▶ Required work
Copy out the lines of the material that include the string "Statistics".
◇ ◇ ◇ ◇ ◇
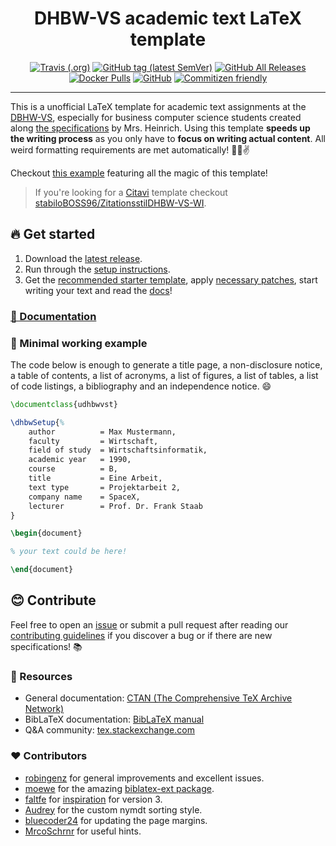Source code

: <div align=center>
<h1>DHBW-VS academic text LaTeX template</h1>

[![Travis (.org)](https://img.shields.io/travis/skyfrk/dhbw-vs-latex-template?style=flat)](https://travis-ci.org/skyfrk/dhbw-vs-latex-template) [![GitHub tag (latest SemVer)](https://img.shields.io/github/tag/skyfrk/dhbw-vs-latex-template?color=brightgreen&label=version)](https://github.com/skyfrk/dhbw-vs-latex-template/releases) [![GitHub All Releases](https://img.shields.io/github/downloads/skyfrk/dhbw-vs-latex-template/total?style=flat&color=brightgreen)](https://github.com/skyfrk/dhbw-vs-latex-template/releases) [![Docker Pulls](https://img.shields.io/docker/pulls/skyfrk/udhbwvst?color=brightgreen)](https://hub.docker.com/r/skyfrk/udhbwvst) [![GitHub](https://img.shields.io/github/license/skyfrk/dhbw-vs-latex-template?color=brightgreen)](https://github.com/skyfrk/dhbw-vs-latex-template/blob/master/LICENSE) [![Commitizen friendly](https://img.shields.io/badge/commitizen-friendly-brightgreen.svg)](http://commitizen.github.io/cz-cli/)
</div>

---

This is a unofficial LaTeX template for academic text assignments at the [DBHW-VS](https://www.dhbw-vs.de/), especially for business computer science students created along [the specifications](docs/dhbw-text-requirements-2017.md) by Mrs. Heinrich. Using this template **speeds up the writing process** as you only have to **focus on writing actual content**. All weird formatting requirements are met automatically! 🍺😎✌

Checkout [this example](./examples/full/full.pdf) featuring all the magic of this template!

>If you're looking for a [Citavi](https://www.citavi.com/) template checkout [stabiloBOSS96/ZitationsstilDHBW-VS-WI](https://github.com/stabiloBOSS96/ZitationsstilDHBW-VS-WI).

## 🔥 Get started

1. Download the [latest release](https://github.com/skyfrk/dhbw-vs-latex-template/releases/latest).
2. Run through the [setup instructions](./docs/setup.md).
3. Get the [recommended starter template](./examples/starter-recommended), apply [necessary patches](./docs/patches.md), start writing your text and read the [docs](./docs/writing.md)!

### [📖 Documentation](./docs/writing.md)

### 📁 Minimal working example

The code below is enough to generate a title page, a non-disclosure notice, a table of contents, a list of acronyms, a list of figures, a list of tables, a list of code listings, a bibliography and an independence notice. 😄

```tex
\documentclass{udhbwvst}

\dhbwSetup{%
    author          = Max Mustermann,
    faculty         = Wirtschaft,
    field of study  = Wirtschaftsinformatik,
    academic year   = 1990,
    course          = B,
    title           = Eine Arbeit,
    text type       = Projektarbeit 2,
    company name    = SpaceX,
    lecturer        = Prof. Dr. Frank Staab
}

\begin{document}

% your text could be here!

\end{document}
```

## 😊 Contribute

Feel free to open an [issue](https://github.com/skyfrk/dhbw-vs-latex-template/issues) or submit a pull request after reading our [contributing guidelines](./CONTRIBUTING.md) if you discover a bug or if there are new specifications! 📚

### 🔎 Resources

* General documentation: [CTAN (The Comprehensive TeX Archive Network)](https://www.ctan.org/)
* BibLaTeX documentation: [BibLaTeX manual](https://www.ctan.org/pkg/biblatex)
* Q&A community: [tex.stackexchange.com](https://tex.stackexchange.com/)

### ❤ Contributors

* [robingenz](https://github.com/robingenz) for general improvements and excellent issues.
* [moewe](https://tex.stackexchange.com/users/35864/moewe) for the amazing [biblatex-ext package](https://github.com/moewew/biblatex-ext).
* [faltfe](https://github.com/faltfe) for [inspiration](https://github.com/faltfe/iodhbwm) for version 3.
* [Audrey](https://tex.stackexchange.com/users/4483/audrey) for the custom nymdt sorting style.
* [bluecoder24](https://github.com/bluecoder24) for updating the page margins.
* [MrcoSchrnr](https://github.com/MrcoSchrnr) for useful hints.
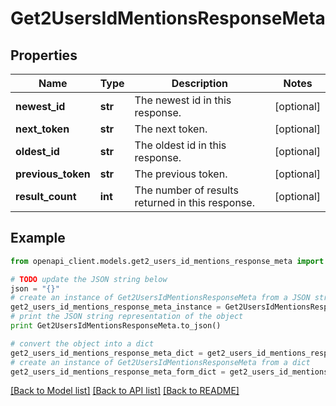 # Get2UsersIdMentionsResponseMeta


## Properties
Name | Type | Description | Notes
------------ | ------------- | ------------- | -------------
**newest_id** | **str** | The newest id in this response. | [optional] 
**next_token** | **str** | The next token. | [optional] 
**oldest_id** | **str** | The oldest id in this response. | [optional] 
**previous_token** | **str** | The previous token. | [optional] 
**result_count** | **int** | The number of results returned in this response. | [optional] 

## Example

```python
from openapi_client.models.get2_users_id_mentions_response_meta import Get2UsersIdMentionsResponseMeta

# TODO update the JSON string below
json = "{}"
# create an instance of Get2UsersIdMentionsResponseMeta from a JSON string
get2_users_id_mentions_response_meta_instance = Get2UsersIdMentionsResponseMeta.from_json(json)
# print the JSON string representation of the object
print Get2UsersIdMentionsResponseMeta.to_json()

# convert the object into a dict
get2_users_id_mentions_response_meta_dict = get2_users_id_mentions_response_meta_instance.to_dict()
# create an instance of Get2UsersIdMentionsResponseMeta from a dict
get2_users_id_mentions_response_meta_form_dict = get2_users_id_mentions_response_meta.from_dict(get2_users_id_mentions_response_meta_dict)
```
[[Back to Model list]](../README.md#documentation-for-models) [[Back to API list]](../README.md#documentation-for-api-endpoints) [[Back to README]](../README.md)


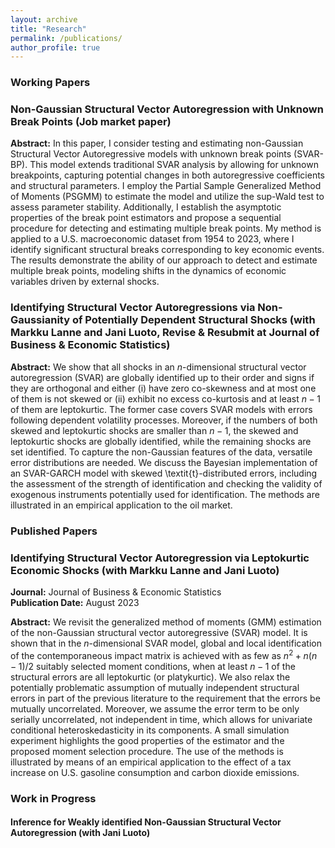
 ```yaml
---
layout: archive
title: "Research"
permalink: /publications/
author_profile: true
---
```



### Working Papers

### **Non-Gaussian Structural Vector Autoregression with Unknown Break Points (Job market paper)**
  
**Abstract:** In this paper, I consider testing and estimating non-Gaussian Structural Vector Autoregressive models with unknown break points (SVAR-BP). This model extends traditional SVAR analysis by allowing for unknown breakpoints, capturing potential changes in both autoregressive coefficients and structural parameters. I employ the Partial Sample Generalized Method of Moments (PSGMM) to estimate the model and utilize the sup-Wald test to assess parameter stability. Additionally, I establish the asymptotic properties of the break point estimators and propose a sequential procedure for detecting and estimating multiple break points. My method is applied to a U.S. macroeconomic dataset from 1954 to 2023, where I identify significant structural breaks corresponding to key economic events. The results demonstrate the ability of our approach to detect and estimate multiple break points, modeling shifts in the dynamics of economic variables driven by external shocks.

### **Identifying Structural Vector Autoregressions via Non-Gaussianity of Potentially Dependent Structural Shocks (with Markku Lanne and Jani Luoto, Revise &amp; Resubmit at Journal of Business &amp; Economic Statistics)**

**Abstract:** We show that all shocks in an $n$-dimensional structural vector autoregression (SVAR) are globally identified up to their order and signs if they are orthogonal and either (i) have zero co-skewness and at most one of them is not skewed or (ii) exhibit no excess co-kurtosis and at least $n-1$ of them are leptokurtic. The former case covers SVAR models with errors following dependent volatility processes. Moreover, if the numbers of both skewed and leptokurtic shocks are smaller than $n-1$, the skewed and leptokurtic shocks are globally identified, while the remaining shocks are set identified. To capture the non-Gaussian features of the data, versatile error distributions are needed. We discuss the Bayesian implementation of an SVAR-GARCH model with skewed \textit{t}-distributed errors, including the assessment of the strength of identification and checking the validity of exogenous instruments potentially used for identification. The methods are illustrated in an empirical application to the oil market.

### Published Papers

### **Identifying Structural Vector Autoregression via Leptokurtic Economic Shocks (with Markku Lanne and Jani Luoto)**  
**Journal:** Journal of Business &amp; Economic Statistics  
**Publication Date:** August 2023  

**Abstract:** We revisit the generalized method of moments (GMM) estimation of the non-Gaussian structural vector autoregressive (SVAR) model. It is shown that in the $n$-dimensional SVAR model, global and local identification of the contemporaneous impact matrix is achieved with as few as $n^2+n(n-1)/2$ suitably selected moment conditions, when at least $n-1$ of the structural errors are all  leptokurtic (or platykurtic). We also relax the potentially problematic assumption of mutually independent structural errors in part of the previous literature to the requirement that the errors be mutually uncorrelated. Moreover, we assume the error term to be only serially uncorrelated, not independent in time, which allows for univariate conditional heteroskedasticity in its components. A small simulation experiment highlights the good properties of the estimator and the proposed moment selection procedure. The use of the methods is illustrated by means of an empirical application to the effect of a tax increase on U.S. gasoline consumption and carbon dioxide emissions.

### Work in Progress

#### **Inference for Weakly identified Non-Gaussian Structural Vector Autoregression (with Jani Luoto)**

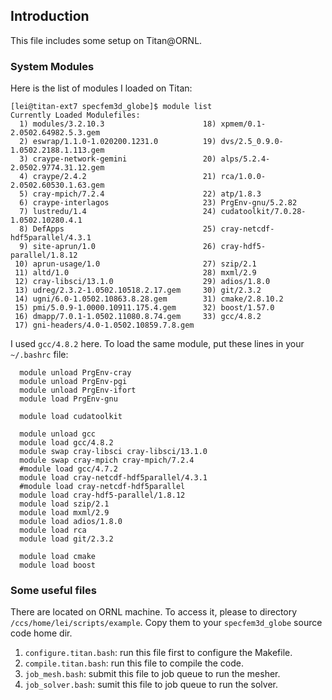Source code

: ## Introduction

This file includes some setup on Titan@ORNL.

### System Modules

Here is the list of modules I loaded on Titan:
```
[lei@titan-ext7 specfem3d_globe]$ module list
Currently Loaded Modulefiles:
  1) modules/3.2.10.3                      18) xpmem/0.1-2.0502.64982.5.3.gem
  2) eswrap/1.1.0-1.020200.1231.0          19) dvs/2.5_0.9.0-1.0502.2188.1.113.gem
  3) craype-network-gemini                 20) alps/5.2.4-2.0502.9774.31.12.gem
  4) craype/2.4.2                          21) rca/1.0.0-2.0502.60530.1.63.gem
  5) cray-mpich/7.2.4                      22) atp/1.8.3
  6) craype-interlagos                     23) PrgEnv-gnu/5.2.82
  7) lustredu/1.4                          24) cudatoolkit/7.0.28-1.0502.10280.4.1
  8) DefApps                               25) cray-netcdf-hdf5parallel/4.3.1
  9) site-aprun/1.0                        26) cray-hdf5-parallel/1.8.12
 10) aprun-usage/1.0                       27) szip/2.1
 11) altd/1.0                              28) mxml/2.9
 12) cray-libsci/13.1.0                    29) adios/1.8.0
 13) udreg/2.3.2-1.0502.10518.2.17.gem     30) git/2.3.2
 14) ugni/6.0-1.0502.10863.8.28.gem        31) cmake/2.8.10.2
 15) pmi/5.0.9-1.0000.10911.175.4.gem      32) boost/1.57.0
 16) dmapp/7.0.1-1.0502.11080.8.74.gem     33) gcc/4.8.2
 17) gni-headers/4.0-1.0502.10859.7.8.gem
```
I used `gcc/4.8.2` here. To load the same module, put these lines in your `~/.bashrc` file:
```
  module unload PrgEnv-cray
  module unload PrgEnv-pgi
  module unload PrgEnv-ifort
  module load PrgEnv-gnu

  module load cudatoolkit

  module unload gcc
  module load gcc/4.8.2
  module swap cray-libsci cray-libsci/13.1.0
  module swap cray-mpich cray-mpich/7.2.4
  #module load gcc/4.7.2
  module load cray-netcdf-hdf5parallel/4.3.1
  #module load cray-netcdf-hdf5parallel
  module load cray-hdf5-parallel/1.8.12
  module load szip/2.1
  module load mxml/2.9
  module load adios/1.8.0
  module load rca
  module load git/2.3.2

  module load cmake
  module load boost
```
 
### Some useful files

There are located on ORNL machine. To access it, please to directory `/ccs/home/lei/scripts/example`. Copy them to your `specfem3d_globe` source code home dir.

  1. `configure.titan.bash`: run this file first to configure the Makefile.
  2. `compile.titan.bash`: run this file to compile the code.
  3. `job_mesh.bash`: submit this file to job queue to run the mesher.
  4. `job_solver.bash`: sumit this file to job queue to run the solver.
◇ ◇ ◇ ◇ ◇
▶ Written answer
### **Identifying Structural Vector Autoregressions via Non-Gaussianity of Potentially Dependent Structural Shocks (with Markku Lanne and Jani Luoto, Revise &amp; Resubmit at Journal of Business &amp; Economic Statistics)**
**Journal:** Journal of Business &amp; Economic Statistics  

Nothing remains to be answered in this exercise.